Use `fs.glob()` to generate a list of files in a certain directory

In [7]:
flist = fs.glob("s3://podaac-ops-cumulus-protected/MUR-JPL-L4-GLOB-v4.1/*.nc")

### Prepend `s3://` to the URLS

In [8]:
flist = ['s3://' + f for f in flist]
len(flist)

7381

## Example of creating a single reference

In [7]:
u = flist[0]
u

's3://podaac-ops-cumulus-protected/MUR-JPL-L4-GLOB-v4.1/20020601090000-JPL-L4_GHRSST-SSTfnd-MUR-GLOB-v02.0-fv04.1.nc'

In [12]:
with fsspec.open(u, mode="rb", profile='aimee') as infile:
    reference = SingleHdf5ToZarr(infile, u, inline_threshold=100).translate()

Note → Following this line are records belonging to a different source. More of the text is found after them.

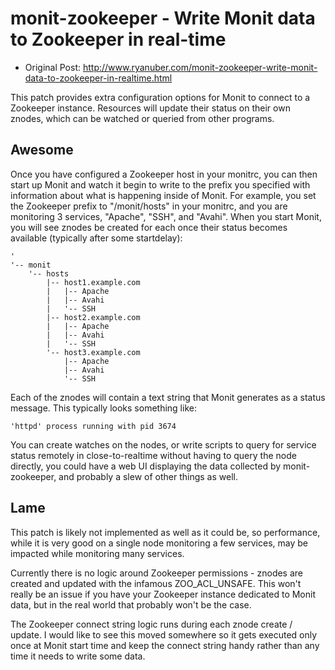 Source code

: monit-zookeeper - Write Monit data to Zookeeper in real-time
============================================================

* Original Post: http://www.ryanuber.com/monit-zookeeper-write-monit-data-to-zookeeper-in-realtime.html

This patch provides extra configuration options for Monit to connect to
a Zookeeper instance. Resources will update their status on their own
znodes, which can be watched or queried from other programs.

Awesome
-------
Once you have configured a Zookeeper host in your monitrc, you can then
start up Monit and watch it begin to write to the prefix you specified
with information about what is happening inside of Monit. For example,
you set the Zookeeper prefix to "/monit/hosts" in your monitrc, and you
are monitoring 3 services, "Apache", "SSH", and "Avahi". When you start
Monit, you will see znodes be created for each once their status becomes
available (typically after some startdelay):

    '
    '-- monit
        '-- hosts
            |-- host1.example.com
            |   |-- Apache
            |   |-- Avahi
            |   '-- SSH
            |-- host2.example.com
            |   |-- Apache
            |   |-- Avahi
            |   '-- SSH
            '-- host3.example.com
                |-- Apache
                |-- Avahi
                '-- SSH

Each of the znodes will contain a text string that Monit generates as a
status message. This typically looks something like:

    'httpd' process running with pid 3674

You can create watches on the nodes, or write scripts to query for service
status remotely in close-to-realtime without having to query the node directly,
you could have a web UI displaying the data collected by monit-zookeeper,
and probably a slew of other things as well.

Lame
----
This patch is likely not implemented as well as it could be, so performance,
while it is very good on a single node monitoring a few services, may be
impacted while monitoring many services.

Currently there is no logic around Zookeeper permissions - znodes are created
and updated with the infamous ZOO_ACL_UNSAFE. This won't really be an issue
if you have your Zookeeper instance dedicated to Monit data, but in the real
world that probably won't be the case.

The Zookeeper connect string logic runs during each znode create / update.
I would like to see this moved somewhere so it gets executed only once at
Monit start time and keep the connect string handy rather than any time it
needs to write some data.

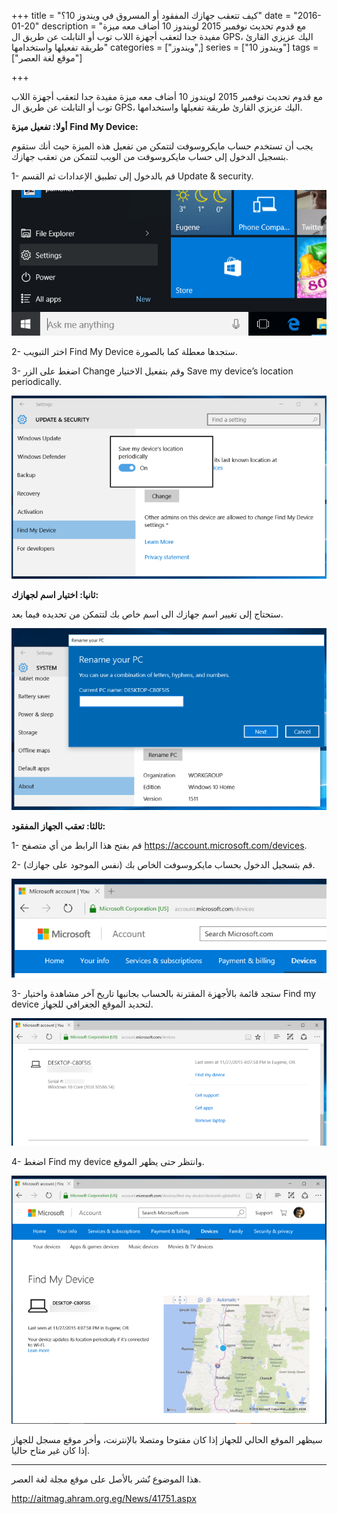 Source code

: +++
title = "كيف تتعقب جهازك المفقود أو المسروق في ويندوز 10؟"
date = "2016-01-20"
description = "مع قدوم تحديث نوفمبر 2015 لويندوز 10 أضاف معه ميزة مفيدة جدا لتعقب أجهزة اللاب توب أو التابلت عن طريق ال GPS، اليك عزيزي القارئ طريقة تفعيلها واستخدامها"
categories = ["ويندوز",]
series = ["ويندوز 10"]
tags = ["موقع لغة العصر"]

+++

مع قدوم تحديث نوفمبر 2015 لويندوز 10 أضاف معه ميزة مفيدة جدا لتعقب أجهزة اللاب توب أو التابلت عن طريق ال GPS، اليك عزيزي القارئ طريقة تفعيلها واستخدامها.

**أولا: تفعيل ميزة** **Find My Device:**

يجب أن تستخدم حساب مايكروسوفت لتتمكن من تفعيل هذه الميزة حيث أنك ستقوم بتسجيل الدخول إلى حساب مايكروسوفت من الويب لتتمكن من تعقب جهازك.

1- قم بالدخول إلى تطبيق الإعدادات ثم القسم Update & security.

![1](images/2016-635888978288308850-830.png)

2- اختر التبويب Find My Device ستجدها معطلة كما بالصورة.

3- اضغط على الزر Change وقم بتفعيل الاختيار Save my device’s location periodically.

![3](images/2016-635888978494074169-407.png)

**ثانيا: اختيار اسم لجهازك:**

ستحتاج إلى تغيير اسم جهازك الى اسم خاص بك لتتمكن من تحديده فيما بعد.

![4](images/2016-635888978611542922-154.png)

**ثالثا: تعقب الجهاز المفقود:**

1- قم بفتح هذا الرابط من أي متصفح <https://account.microsoft.com/devices>.

2- قم بتسجيل الدخول بحساب مايكروسوفت الخاص بك (نفس الموجود على جهازك).

![5](images/2016-635888978709511550-951.png)

3- ستجد قائمة بالأجهزة المقترنة بالحساب بجانبها تاريخ آخر مشاهدة واختيار Find my device لتحديد الموقع الجغرافي للجهاز.

![6](images/2016-635888978826200298-620.png)

4- اضغط Find my device وانتظر حتى يظهر الموقع.

![7](images/2016-635888979016989521-698.png)

سيظهر الموقع الحالي للجهاز إذا كان مفتوحا ومتصلا بالإنترنت، وأخر موقع مسجل للجهاز إذا كان غير متاح حاليا.

---

هذا الموضوع نٌشر باﻷصل على موقع مجلة لغة العصر.

http://aitmag.ahram.org.eg/News/41751.aspx
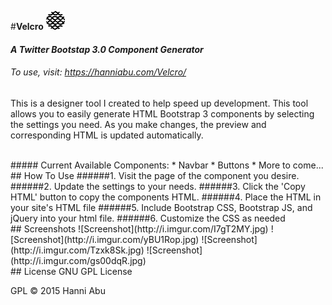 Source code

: #__Velcro__ ![alt text](https://raw.githubusercontent.com/HanniAbu/Velcro/gh-pages/assets/img/favicon.png "Velcro Logo")
#### _A Twitter Bootstap 3.0 Component Generator_
###### To use, visit: https://hanniabu.com/Velcro/


This is a designer tool I created to help speed up development. This tool allows you to easily generate HTML Bootstrap 3 components by selecting the settings you need. As you make changes, the preview and corresponding HTML is updated automatically. 


<br>
##### Current Available Components:
* Navbar
* Buttons
* More to come...


<br>
## How To Use
######1. Visit the page of the component you desire.
######2. Update the settings to your needs.
######3. Click the 'Copy HTML' button to copy the components HTML.
######4. Place the HTML in your site's HTML file
######5. Include Bootstrap CSS, Bootstrap JS, and jQuery into your html file.
######6. Customize the CSS as needed



<br>
## Screenshots
![Screenshot](http://i.imgur.com/I7gT2MY.jpg)
![Screenshot](http://i.imgur.com/yBU1Rop.jpg)
![Screenshot](http://i.imgur.com/Tzxk8Sk.jpg)
![Screenshot](http://i.imgur.com/gs00dqR.jpg)



<br>
## License
GNU GPL License

GPL © 2015 Hanni Abu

### Use ESIP Jupyterhub Dask cluster to generate all the references

This should be used instead of the above local Dask cluster if running on ESIP's JupyterHub at https://jupyter.qhub.esipfed.org

In [14]:
import os
import sys
sys.path.append(os.path.join(os.environ['HOME'], 'shared', 'users', 'lib'))
import imp
import ebdpy as ebd
imp.reload(ebd)
import ebdpy as ebd

ebd.set_credentials(profile='aimee')

profile = 'aimee'
region = 'us-west-2'
endpoint = f's3.{region}.amazonaws.com'
ebd.set_credentials(profile=profile, region=region, endpoint=endpoint)
worker_max = 20


client,cluster = ebd.start_dask_cluster(profile=profile,
                                        worker_max=worker_max, 
                                        region=region,
                                        use_existing_cluster=False,
                                        adaptive_scaling=False,
                                        wait_for_cluster=True, 
                                        worker_profile='Pangeo Worker', 
                                        propagate_env=True)

  import imp


Region: us-west-2
Existing Dask clusters:
Cluster Index c_idx: 0 / Name: dev.26e9bd587eb944c89db9dcefd3e65b01 ClusterStatus.RUNNING
Cluster Index c_idx: 1 / Name: dev.c3682651305b4df1a5567b3559922d36 ClusterStatus.RUNNING
Cluster Index c_idx: 2 / Name: dev.bf18dd629f3a4ebea6715843a7e96acf ClusterStatus.RUNNING
Cluster Index c_idx: 3 / Name: dev.61cd030b190543eb9c8e2666e55e8d64 ClusterStatus.RUNNING
Starting new cluster.
{}
Setting Cluster Environment Variable AWS_DEFAULT_REGION us-west-2
Setting Fixed Scaling workers=20
Reconnect client to clear cache
client.dashboard_link (for new browser tab/window or dashboard searchbar in Jupyterhub):
https://jupyter.qhub.esipfed.org/gateway/clusters/dev.43e0aecc2bb64d21b0d15e5c10c72ac3/status
Elapsed time to wait for 20 live workers:
20/20 workers - 112 seconds
Propagating environment variables to workers
Using environment: users/pangeo


In [15]:
client

0,1
Connection method: Cluster object,Cluster type: dask_gateway.GatewayCluster
Dashboard: https://jupyter.qhub.esipfed.org/gateway/clusters/dev.43e0aecc2bb64d21b0d15e5c10c72ac3/status,


## Define `gen_ref` function to return a reference dictionary for a given S3 file URL

This function does the following:
1. `so` is a dictionary of options for `fsspec.open()`
2. Use `fsspec.open()` to open the file given by URL `f`
3. Using `kerchunk.SingleHdf5ToZarr()` and supplying the file object `infile` and URL `f`, generate reference with `.translate()`

In [9]:
def gen_ref(f):
    with fsspec.open(f, mode="rb", anon=False) as infile:
        return SingleHdf5ToZarr(infile, f, inline_threshold=300).translate()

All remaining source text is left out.